● **Required work**:
Every line in the data below has to be repeated exactly; no picture belongs in the result.

----------------------------------------

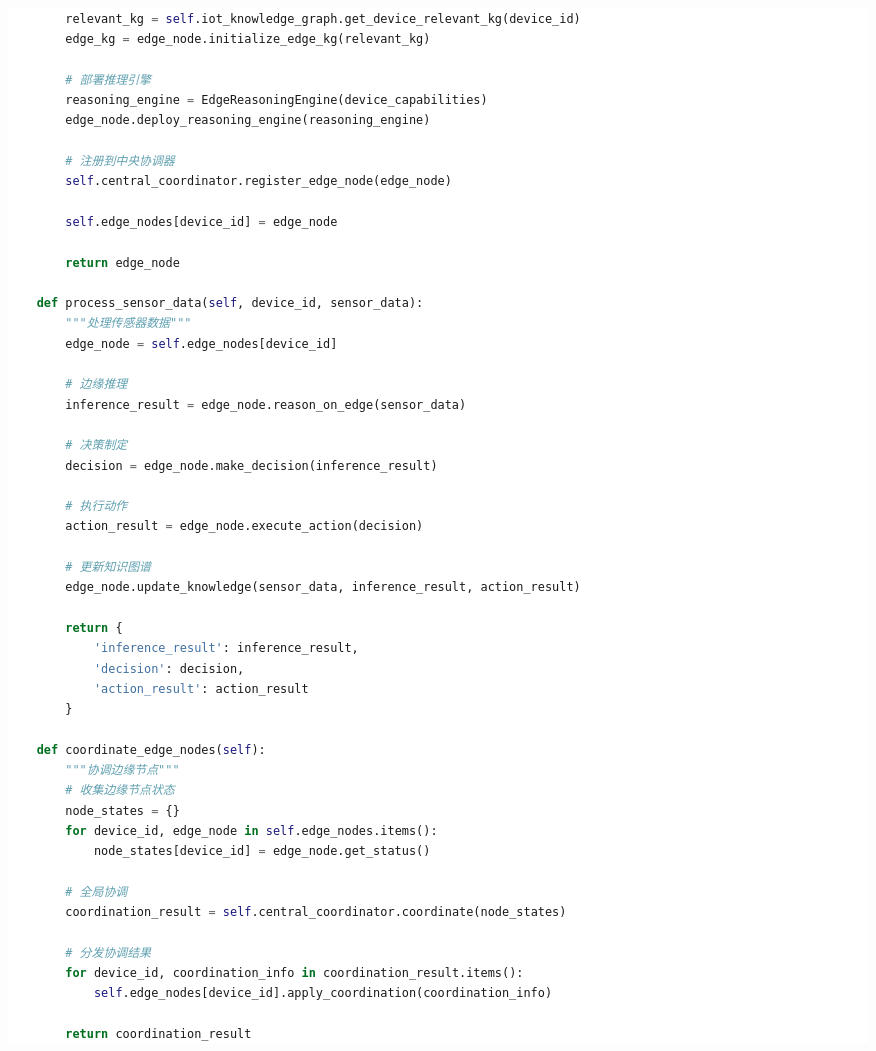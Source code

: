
 ```python
        relevant_kg = self.iot_knowledge_graph.get_device_relevant_kg(device_id)
        edge_kg = edge_node.initialize_edge_kg(relevant_kg)
        
        # 部署推理引擎
        reasoning_engine = EdgeReasoningEngine(device_capabilities)
        edge_node.deploy_reasoning_engine(reasoning_engine)
        
        # 注册到中央协调器
        self.central_coordinator.register_edge_node(edge_node)
        
        self.edge_nodes[device_id] = edge_node
        
        return edge_node
    
    def process_sensor_data(self, device_id, sensor_data):
        """处理传感器数据"""
        edge_node = self.edge_nodes[device_id]
        
        # 边缘推理
        inference_result = edge_node.reason_on_edge(sensor_data)
        
        # 决策制定
        decision = edge_node.make_decision(inference_result)
        
        # 执行动作
        action_result = edge_node.execute_action(decision)
        
        # 更新知识图谱
        edge_node.update_knowledge(sensor_data, inference_result, action_result)
        
        return {
            'inference_result': inference_result,
            'decision': decision,
            'action_result': action_result
        }
    
    def coordinate_edge_nodes(self):
        """协调边缘节点"""
        # 收集边缘节点状态
        node_states = {}
        for device_id, edge_node in self.edge_nodes.items():
            node_states[device_id] = edge_node.get_status()
        
        # 全局协调
        coordination_result = self.central_coordinator.coordinate(node_states)
        
        # 分发协调结果
        for device_id, coordination_info in coordination_result.items():
            self.edge_nodes[device_id].apply_coordination(coordination_info)
        
        return coordination_result
```
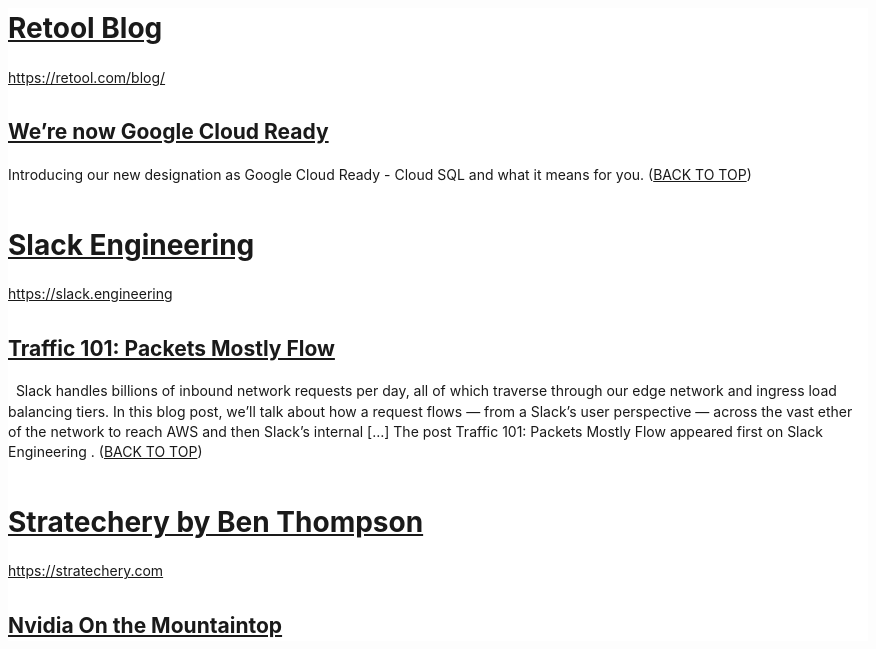

<a name="1266503d85d61d98c9b58fe1e72531a6" />

# [Retool Blog](https://retool.com/blog/)

https://retool.com/blog/



<a name="4f01476e3a8605ef71268a1bfbb4d4d0" />

## [We’re now Google Cloud Ready](https://retool.com/blog/google-cloud-ready/)


Introducing our new designation as Google Cloud Ready - Cloud SQL and what it means for you.
 ([BACK TO TOP](#toc_4f01476e3a8605ef71268a1bfbb4d4d0))



<a name="ae903f49c27ccf54fcc3284b84619a7f" />

# [Slack Engineering](https://slack.engineering)

https://slack.engineering



<a name="a894a8e9aafa2255f90f47095f6f6264" />

## [Traffic 101: Packets Mostly Flow](https://slack.engineering/traffic-101-packets-mostly-flow/)


  Slack handles billions of inbound network requests per day, all of which traverse through our edge network and ingress load balancing tiers. In this blog post, we’ll talk about how a request flows — from a Slack’s user perspective — across the vast ether of the network to reach AWS and then Slack’s internal […] The post Traffic 101: Packets Mostly Flow appeared first on Slack Engineering .
 ([BACK TO TOP](#toc_a894a8e9aafa2255f90f47095f6f6264))



<a name="949265e532d713e21f511bd31cf604b9" />

# [Stratechery by Ben Thompson](https://stratechery.com)

https://stratechery.com



<a name="20b9555f53f106f8aac20cff9abb4911" />

## [Nvidia On the Mountaintop](https://stratechery.com/2023/nvidia-on-the-mountaintop/)

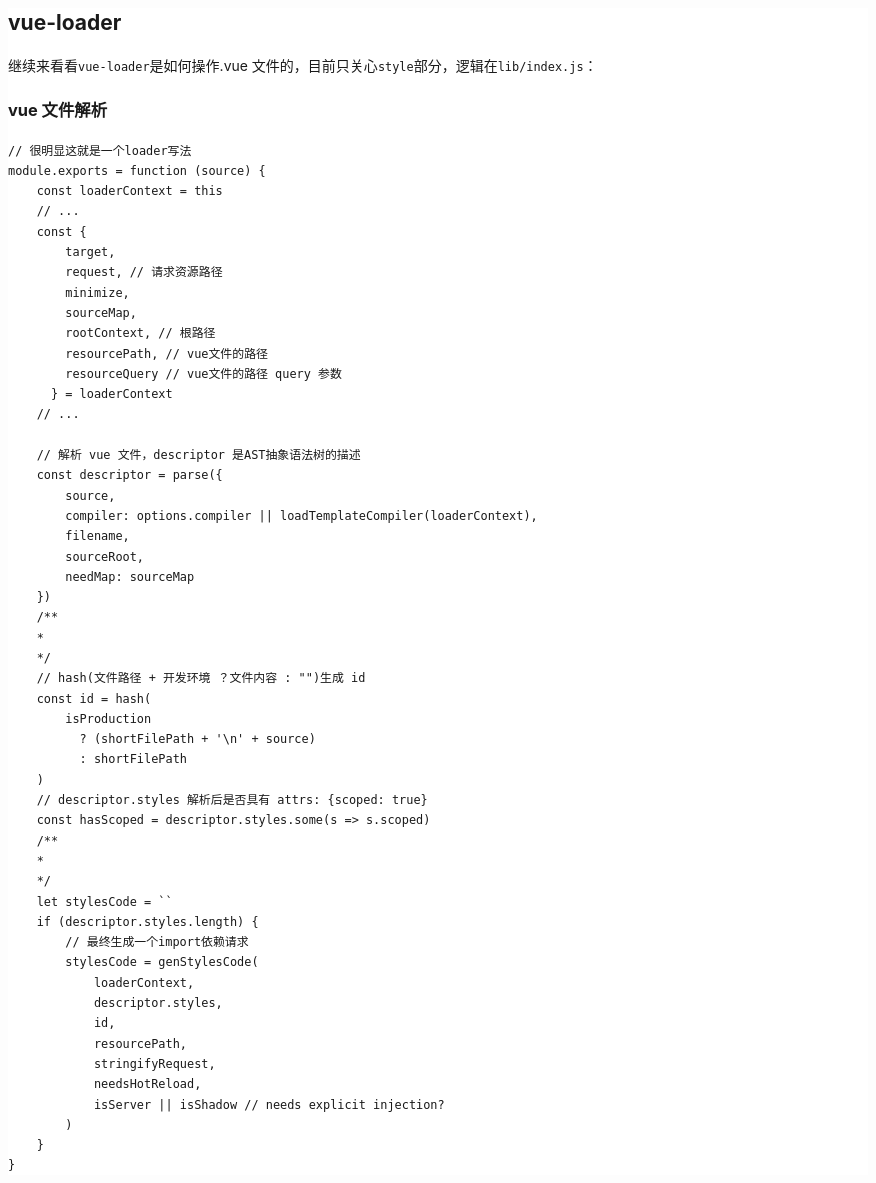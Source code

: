## vue-loader

继续来看看`vue-loader`是如何操作.vue 文件的，目前只关心`style`部分，逻辑在`lib/index.js`：

### vue 文件解析

```
// 很明显这就是一个loader写法
module.exports = function (source) {
    const loaderContext = this
    // ...
    const {
        target,
        request, // 请求资源路径
        minimize,
        sourceMap,
        rootContext, // 根路径
        resourcePath, // vue文件的路径
        resourceQuery // vue文件的路径 query 参数
      } = loaderContext
    // ...

    // 解析 vue 文件，descriptor 是AST抽象语法树的描述
    const descriptor = parse({
        source,
        compiler: options.compiler || loadTemplateCompiler(loaderContext),
        filename,
        sourceRoot,
        needMap: sourceMap
    })
    /**
    *
    */
    // hash(文件路径 + 开发环境 ？文件内容 : "")生成 id
    const id = hash(
        isProduction
          ? (shortFilePath + '\n' + source)
          : shortFilePath
    )
    // descriptor.styles 解析后是否具有 attrs: {scoped: true}
    const hasScoped = descriptor.styles.some(s => s.scoped)
    /**
    *
    */
    let stylesCode = ``
    if (descriptor.styles.length) {
        // 最终生成一个import依赖请求
        stylesCode = genStylesCode(
            loaderContext,
            descriptor.styles,
            id,
            resourcePath,
            stringifyRequest,
            needsHotReload,
            isServer || isShadow // needs explicit injection?
        )
    }
}

```
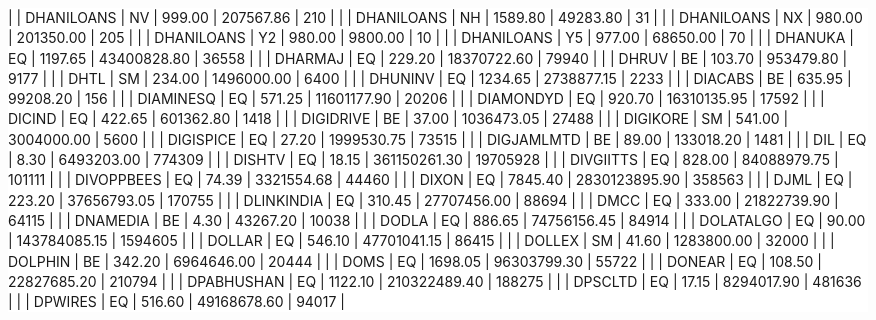 |  | DHANILOANS | NV | 999.00 | 207567.86 | 210 |
|  | DHANILOANS | NH | 1589.80 | 49283.80 | 31 |
|  | DHANILOANS | NX | 980.00 | 201350.00 | 205 |
|  | DHANILOANS | Y2 | 980.00 | 9800.00 | 10 |
|  | DHANILOANS | Y5 | 977.00 | 68650.00 | 70 |
|  | DHANUKA | EQ | 1197.65 | 43400828.80 | 36558 |
|  | DHARMAJ | EQ | 229.20 | 18370722.60 | 79940 |
|  | DHRUV | BE | 103.70 | 953479.80 | 9177 |
|  | DHTL | SM | 234.00 | 1496000.00 | 6400 |
|  | DHUNINV | EQ | 1234.65 | 2738877.15 | 2233 |
|  | DIACABS | BE | 635.95 | 99208.20 | 156 |
|  | DIAMINESQ | EQ | 571.25 | 11601177.90 | 20206 |
|  | DIAMONDYD | EQ | 920.70 | 16310135.95 | 17592 |
|  | DICIND | EQ | 422.65 | 601362.80 | 1418 |
|  | DIGIDRIVE | BE | 37.00 | 1036473.05 | 27488 |
|  | DIGIKORE | SM | 541.00 | 3004000.00 | 5600 |
|  | DIGISPICE | EQ | 27.20 | 1999530.75 | 73515 |
|  | DIGJAMLMTD | BE | 89.00 | 133018.20 | 1481 |
|  | DIL | EQ | 8.30 | 6493203.00 | 774309 |
|  | DISHTV | EQ | 18.15 | 361150261.30 | 19705928 |
|  | DIVGIITTS | EQ | 828.00 | 84088979.75 | 101111 |
|  | DIVOPPBEES | EQ | 74.39 | 3321554.68 | 44460 |
|  | DIXON | EQ | 7845.40 | 2830123895.90 | 358563 |
|  | DJML | EQ | 223.20 | 37656793.05 | 170755 |
|  | DLINKINDIA | EQ | 310.45 | 27707456.00 | 88694 |
|  | DMCC | EQ | 333.00 | 21822739.90 | 64115 |
|  | DNAMEDIA | BE | 4.30 | 43267.20 | 10038 |
|  | DODLA | EQ | 886.65 | 74756156.45 | 84914 |
|  | DOLATALGO | EQ | 90.00 | 143784085.15 | 1594605 |
|  | DOLLAR | EQ | 546.10 | 47701041.15 | 86415 |
|  | DOLLEX | SM | 41.60 | 1283800.00 | 32000 |
|  | DOLPHIN | BE | 342.20 | 6964646.00 | 20444 |
|  | DOMS | EQ | 1698.05 | 96303799.30 | 55722 |
|  | DONEAR | EQ | 108.50 | 22827685.20 | 210794 |
|  | DPABHUSHAN | EQ | 1122.10 | 210322489.40 | 188275 |
|  | DPSCLTD | EQ | 17.15 | 8294017.90 | 481636 |
|  | DPWIRES | EQ | 516.60 | 49168678.60 | 94017 |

----------------------------------------

● **Response to this exercise**:
Source code

:
 ```python
        relevant_kg = self.iot_knowledge_graph.get_device_relevant_kg(device_id)
        edge_kg = edge_node.initialize_edge_kg(relevant_kg)
        
        # 部署推理引擎
        reasoning_engine = EdgeReasoningEngine(device_capabilities)
        edge_node.deploy_reasoning_engine(reasoning_engine)
        
        # 注册到中央协调器
        self.central_coordinator.register_edge_node(edge_node)
        
        self.edge_nodes[device_id] = edge_node
        
        return edge_node
    
    def process_sensor_data(self, device_id, sensor_data):
        """处理传感器数据"""
        edge_node = self.edge_nodes[device_id]
        
        # 边缘推理
        inference_result = edge_node.reason_on_edge(sensor_data)
        
        # 决策制定
        decision = edge_node.make_decision(inference_result)
        
        # 执行动作
        action_result = edge_node.execute_action(decision)
        
        # 更新知识图谱
        edge_node.update_knowledge(sensor_data, inference_result, action_result)
        
        return {
            'inference_result': inference_result,
            'decision': decision,
            'action_result': action_result
        }
    
    def coordinate_edge_nodes(self):
        """协调边缘节点"""
        # 收集边缘节点状态
        node_states = {}
        for device_id, edge_node in self.edge_nodes.items():
            node_states[device_id] = edge_node.get_status()
        
        # 全局协调
        coordination_result = self.central_coordinator.coordinate(node_states)
        
        # 分发协调结果
        for device_id, coordination_info in coordination_result.items():
            self.edge_nodes[device_id].apply_coordination(coordination_info)
        
        return coordination_result
```

<a name="1266503d85d61d98c9b58fe1e72531a6" />

# [Retool Blog](https://retool.com/blog/)

https://retool.com/blog/



<a name="4f01476e3a8605ef71268a1bfbb4d4d0" />

## [We’re now Google Cloud Ready](https://retool.com/blog/google-cloud-ready/)


Introducing our new designation as Google Cloud Ready - Cloud SQL and what it means for you.
 ([BACK TO TOP](#toc_4f01476e3a8605ef71268a1bfbb4d4d0))



<a name="ae903f49c27ccf54fcc3284b84619a7f" />

# [Slack Engineering](https://slack.engineering)

https://slack.engineering



<a name="a894a8e9aafa2255f90f47095f6f6264" />

## [Traffic 101: Packets Mostly Flow](https://slack.engineering/traffic-101-packets-mostly-flow/)


  Slack handles billions of inbound network requests per day, all of which traverse through our edge network and ingress load balancing tiers. In this blog post, we’ll talk about how a request flows — from a Slack’s user perspective — across the vast ether of the network to reach AWS and then Slack’s internal […] The post Traffic 101: Packets Mostly Flow appeared first on Slack Engineering .
 ([BACK TO TOP](#toc_a894a8e9aafa2255f90f47095f6f6264))



<a name="949265e532d713e21f511bd31cf604b9" />

# [Stratechery by Ben Thompson](https://stratechery.com)

https://stratechery.com



<a name="20b9555f53f106f8aac20cff9abb4911" />

## [Nvidia On the Mountaintop](https://stratechery.com/2023/nvidia-on-the-mountaintop/)

Source code

:## vue-loader

继续来看看`vue-loader`是如何操作.vue 文件的，目前只关心`style`部分，逻辑在`lib/index.js`：

### vue 文件解析

```
// 很明显这就是一个loader写法
module.exports = function (source) {
    const loaderContext = this
    // ...
    const {
        target,
        request, // 请求资源路径
        minimize,
        sourceMap,
        rootContext, // 根路径
        resourcePath, // vue文件的路径
        resourceQuery // vue文件的路径 query 参数
      } = loaderContext
    // ...

    // 解析 vue 文件，descriptor 是AST抽象语法树的描述
    const descriptor = parse({
        source,
        compiler: options.compiler || loadTemplateCompiler(loaderContext),
        filename,
        sourceRoot,
        needMap: sourceMap
    })
    /**
    *
    */
    // hash(文件路径 + 开发环境 ？文件内容 : "")生成 id
    const id = hash(
        isProduction
          ? (shortFilePath + '\n' + source)
          : shortFilePath
    )
    // descriptor.styles 解析后是否具有 attrs: {scoped: true}
    const hasScoped = descriptor.styles.some(s => s.scoped)
    /**
    *
    */
    let stylesCode = ``
    if (descriptor.styles.length) {
        // 最终生成一个import依赖请求
        stylesCode = genStylesCode(
            loaderContext,
            descriptor.styles,
            id,
            resourcePath,
            stringifyRequest,
            needsHotReload,
            isServer || isShadow // needs explicit injection?
        )
    }
}

```
 |  | DHANILOANS | NV | 999.00 | 207567.86 | 210 |
|  | DHANILOANS | NH | 1589.80 | 49283.80 | 31 |
|  | DHANILOANS | NX | 980.00 | 201350.00 | 205 |
|  | DHANILOANS | Y2 | 980.00 | 9800.00 | 10 |
|  | DHANILOANS | Y5 | 977.00 | 68650.00 | 70 |
|  | DHANUKA | EQ | 1197.65 | 43400828.80 | 36558 |
|  | DHARMAJ | EQ | 229.20 | 18370722.60 | 79940 |
|  | DHRUV | BE | 103.70 | 953479.80 | 9177 |
|  | DHTL | SM | 234.00 | 1496000.00 | 6400 |
|  | DHUNINV | EQ | 1234.65 | 2738877.15 | 2233 |
|  | DIACABS | BE | 635.95 | 99208.20 | 156 |
|  | DIAMINESQ | EQ | 571.25 | 11601177.90 | 20206 |
|  | DIAMONDYD | EQ | 920.70 | 16310135.95 | 17592 |
|  | DICIND | EQ | 422.65 | 601362.80 | 1418 |
|  | DIGIDRIVE | BE | 37.00 | 1036473.05 | 27488 |
|  | DIGIKORE | SM | 541.00 | 3004000.00 | 5600 |
|  | DIGISPICE | EQ | 27.20 | 1999530.75 | 73515 |
|  | DIGJAMLMTD | BE | 89.00 | 133018.20 | 1481 |
|  | DIL | EQ | 8.30 | 6493203.00 | 774309 |
|  | DISHTV | EQ | 18.15 | 361150261.30 | 19705928 |
|  | DIVGIITTS | EQ | 828.00 | 84088979.75 | 101111 |
|  | DIVOPPBEES | EQ | 74.39 | 3321554.68 | 44460 |
|  | DIXON | EQ | 7845.40 | 2830123895.90 | 358563 |
|  | DJML | EQ | 223.20 | 37656793.05 | 170755 |
|  | DLINKINDIA | EQ | 310.45 | 27707456.00 | 88694 |
|  | DMCC | EQ | 333.00 | 21822739.90 | 64115 |
|  | DNAMEDIA | BE | 4.30 | 43267.20 | 10038 |
|  | DODLA | EQ | 886.65 | 74756156.45 | 84914 |
|  | DOLATALGO | EQ | 90.00 | 143784085.15 | 1594605 |
|  | DOLLAR | EQ | 546.10 | 47701041.15 | 86415 |
|  | DOLLEX | SM | 41.60 | 1283800.00 | 32000 |
|  | DOLPHIN | BE | 342.20 | 6964646.00 | 20444 |
|  | DOMS | EQ | 1698.05 | 96303799.30 | 55722 |
|  | DONEAR | EQ | 108.50 | 22827685.20 | 210794 |
|  | DPABHUSHAN | EQ | 1122.10 | 210322489.40 | 188275 |
|  | DPSCLTD | EQ | 17.15 | 8294017.90 | 481636 |
|  | DPWIRES | EQ | 516.60 | 49168678.60 | 94017 |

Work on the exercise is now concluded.